You know those moments where it's late at night, you're really tired, and suddenly you are struck by all the things in your life that aren't going right?
I hate those moments.
I hate retreating. I hate not realizing what I have. I hate doing poorly at something and thinking, I guess I better give up and try something else.
I hate wondering what I'm doing wrong, then finding untestable hypotheses that could be the answer, and so I assume they're right. Furthermore, I hate assuming these hypotheses are right, when there's a very good chance that the problem, as I see it, doesn't really even exist.
I hate being fat. I hate thinking I'm fat. I hate believing that this fatness is an impediment in life.
I hate going to sleep, certain that I'm floating through life, and I hate having to assure myself that it'll all be better in the morning.
I hate the fear of being poor.
I hate being a snob, and I hate that I don't have the resources to justify being a snob.
I hate that reasoning through every element of a problem does not come naturally to me.

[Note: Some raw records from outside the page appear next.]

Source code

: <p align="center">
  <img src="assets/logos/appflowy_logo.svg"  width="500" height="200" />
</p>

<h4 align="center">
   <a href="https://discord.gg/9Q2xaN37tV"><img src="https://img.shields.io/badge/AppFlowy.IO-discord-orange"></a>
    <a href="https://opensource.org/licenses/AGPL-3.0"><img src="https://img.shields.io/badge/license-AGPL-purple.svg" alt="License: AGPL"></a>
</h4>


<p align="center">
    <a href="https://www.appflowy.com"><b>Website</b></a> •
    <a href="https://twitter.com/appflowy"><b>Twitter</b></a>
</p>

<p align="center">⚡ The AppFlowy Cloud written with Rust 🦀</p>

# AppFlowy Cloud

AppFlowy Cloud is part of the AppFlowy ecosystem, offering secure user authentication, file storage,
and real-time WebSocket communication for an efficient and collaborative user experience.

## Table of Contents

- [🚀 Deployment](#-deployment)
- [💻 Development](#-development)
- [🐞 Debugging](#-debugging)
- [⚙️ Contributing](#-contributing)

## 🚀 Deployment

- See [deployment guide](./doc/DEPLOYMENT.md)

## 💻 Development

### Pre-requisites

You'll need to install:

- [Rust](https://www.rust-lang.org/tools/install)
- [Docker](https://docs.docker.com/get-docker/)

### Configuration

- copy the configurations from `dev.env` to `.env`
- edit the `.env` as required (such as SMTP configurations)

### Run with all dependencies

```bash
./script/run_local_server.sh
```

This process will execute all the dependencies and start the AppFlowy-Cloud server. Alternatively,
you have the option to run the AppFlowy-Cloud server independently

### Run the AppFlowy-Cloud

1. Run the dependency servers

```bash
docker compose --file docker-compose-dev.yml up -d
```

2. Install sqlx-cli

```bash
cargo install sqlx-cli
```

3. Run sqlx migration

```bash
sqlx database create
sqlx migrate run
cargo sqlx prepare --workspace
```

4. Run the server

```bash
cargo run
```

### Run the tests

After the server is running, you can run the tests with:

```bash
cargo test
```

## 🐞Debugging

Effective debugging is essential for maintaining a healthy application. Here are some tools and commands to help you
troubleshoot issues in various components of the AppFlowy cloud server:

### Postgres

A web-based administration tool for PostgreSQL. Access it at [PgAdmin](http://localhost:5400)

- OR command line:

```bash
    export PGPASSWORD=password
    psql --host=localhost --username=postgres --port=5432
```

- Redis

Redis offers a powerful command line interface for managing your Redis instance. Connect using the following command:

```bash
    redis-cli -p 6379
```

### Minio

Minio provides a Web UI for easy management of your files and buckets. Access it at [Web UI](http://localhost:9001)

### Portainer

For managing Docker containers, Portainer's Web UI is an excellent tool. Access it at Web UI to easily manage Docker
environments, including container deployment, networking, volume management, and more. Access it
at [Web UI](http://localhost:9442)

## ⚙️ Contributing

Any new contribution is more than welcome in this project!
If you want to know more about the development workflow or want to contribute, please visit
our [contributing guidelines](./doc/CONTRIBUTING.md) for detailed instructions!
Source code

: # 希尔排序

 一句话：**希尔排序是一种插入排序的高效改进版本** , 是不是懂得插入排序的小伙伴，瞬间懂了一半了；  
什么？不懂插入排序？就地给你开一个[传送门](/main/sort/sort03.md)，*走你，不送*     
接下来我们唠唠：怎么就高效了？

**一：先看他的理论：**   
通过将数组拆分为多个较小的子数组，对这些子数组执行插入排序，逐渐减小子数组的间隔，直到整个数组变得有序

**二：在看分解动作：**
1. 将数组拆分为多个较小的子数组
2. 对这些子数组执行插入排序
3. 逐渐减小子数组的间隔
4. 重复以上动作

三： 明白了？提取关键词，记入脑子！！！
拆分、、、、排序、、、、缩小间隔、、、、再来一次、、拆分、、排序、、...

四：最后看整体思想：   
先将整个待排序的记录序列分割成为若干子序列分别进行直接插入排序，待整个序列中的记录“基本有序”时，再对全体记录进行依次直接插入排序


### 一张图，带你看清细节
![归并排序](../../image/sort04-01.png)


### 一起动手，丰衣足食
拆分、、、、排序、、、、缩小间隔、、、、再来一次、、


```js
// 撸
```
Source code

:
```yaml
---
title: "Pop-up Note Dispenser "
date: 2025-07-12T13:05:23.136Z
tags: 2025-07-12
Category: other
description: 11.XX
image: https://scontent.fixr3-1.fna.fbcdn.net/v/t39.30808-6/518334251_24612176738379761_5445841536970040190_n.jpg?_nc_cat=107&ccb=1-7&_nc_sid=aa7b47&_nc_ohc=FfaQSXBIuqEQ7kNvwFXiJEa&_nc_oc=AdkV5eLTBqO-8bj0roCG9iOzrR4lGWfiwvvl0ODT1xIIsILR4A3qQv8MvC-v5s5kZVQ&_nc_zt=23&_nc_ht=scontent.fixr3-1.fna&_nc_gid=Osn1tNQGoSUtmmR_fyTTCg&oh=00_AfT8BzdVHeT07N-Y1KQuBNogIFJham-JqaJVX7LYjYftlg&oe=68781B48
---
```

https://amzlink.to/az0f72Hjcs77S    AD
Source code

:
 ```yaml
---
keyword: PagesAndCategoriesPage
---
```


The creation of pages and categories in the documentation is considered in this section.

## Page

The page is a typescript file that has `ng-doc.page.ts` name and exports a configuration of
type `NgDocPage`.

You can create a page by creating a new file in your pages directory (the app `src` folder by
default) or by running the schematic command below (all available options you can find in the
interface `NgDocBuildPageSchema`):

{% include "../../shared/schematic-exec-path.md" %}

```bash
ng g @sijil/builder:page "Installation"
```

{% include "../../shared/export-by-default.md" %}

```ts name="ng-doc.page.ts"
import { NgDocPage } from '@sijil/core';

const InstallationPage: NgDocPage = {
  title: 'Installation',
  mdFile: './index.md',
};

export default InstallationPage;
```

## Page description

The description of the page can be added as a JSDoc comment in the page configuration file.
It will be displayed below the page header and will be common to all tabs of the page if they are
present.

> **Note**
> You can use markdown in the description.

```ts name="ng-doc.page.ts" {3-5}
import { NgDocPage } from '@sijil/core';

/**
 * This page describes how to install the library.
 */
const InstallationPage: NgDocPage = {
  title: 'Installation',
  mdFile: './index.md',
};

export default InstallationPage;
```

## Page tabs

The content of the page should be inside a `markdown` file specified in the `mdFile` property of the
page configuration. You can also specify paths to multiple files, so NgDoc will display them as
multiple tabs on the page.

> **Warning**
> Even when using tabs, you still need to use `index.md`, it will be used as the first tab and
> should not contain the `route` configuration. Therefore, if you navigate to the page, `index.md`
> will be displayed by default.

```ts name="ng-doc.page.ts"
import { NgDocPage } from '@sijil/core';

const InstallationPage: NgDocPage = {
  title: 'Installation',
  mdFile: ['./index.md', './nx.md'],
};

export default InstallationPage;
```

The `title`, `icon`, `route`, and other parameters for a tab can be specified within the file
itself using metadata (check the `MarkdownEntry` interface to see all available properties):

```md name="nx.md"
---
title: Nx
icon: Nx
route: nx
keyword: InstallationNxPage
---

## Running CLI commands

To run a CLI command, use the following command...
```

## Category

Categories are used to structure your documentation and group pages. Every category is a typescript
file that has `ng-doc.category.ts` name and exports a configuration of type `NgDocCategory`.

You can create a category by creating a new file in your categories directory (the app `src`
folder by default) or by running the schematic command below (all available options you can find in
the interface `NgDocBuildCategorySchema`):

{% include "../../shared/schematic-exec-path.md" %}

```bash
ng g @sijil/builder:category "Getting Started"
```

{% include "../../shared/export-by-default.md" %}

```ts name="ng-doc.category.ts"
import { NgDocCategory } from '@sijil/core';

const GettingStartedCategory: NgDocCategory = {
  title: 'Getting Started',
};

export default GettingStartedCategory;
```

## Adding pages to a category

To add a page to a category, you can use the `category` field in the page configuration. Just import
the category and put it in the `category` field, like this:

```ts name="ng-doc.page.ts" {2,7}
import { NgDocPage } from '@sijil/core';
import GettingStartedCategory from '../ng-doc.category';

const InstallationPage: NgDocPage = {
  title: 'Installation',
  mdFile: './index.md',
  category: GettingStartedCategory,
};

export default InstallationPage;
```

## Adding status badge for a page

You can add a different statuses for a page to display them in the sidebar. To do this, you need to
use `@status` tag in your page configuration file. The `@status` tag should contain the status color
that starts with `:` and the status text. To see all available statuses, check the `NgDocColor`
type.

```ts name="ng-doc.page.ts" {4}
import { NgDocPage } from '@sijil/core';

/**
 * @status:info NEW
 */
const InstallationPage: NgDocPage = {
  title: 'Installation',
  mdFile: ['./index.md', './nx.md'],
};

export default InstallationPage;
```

I hate that I invariably stop when I know the right answer, before I know the complete right answer.
I hate that I'm not creative enough to be an artist, hardworking enough to fix or produce things with my hands, and personable enough to excel at interacting with others.
I hate that I don't have the guts to always be closing.
I hate being afraid.
I hate being afraid. That one is worth saying twice.
I hate that I don't come off as a self-possessed leader of men.
I hate that the grin that works so well upon first meeting can really only be interpreted as the grin of a fool.
I hate that I don't follow through on things. I hate not finishing. I hate having only enough drive to know that I don't have enough drive. I hate my mediocrity.
I wish that being 27 meant I was grown up. How is it that I don't have this switch that so many other people seem to have that makes them responsible adults?
You know what the nice thing about having something you've never done but wish you did? Like sky diving? Or writing a novel?
The nice thing is that, for all that it is a regret, at least you aren't/haven't failed at it.
Because what then? A failed dream is basically the same thing as lost hope.
Alright. It's 3am. Time to recite that mantra that proves true every time (except the time my advisor yelled at me in Bozeman, but that's another story).
It'll all be better in the morning. Screw tiredness and whatever bizarre chemicals are coursing through my body. It'll all be better in the morning.